▶ **THE TASK**: Everything in the entries except the pictures should be copied exactly.

▶ **DATASET RECORDS**:

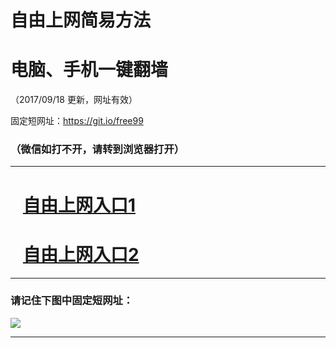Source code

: ﻿# 自由上网简易方法

# 电脑、手机一键翻墙

（2017/09/18 更新，网址有效）

固定短网址：https://git.io/free99

### （微信如打不开，请转到浏览器打开）


***





# &nbsp;&nbsp; <a href="http://ft1066221931.fwq-tz1005.info/fwqtz01.html?t=091800124935 " target="_blank">自由上网入口1</a>
# &nbsp;&nbsp; <a href="http://ft1382619529.fwq-tz1006.info/fwqtz02.html?t=09180011934 " target="_blank">自由上网入口2</a>
***

### 请记住下图中固定短网址：

<img src="https://s3-us-west-2.amazonaws.com/fwq-1001/yjfq-20170905okok.png" /> 


***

▶ **ANSWER AREA**:
Source code

: ﻿# 自由上网简易方法

# 电脑、手机一键翻墙

（2017/09/18 更新，网址有效）

固定短网址：https://git.io/free99

### （微信如打不开，请转到浏览器打开）


***





# &nbsp;&nbsp; <a href="http://ft1066221931.fwq-tz1005.info/fwqtz01.html?t=091800124935 " target="_blank">自由上网入口1</a>
# &nbsp;&nbsp; <a href="http://ft1382619529.fwq-tz1006.info/fwqtz02.html?t=09180011934 " target="_blank">自由上网入口2</a>
***

### 请记住下图中固定短网址：

<img src="https://s3-us-west-2.amazonaws.com/fwq-1001/yjfq-20170905okok.png" /> 


***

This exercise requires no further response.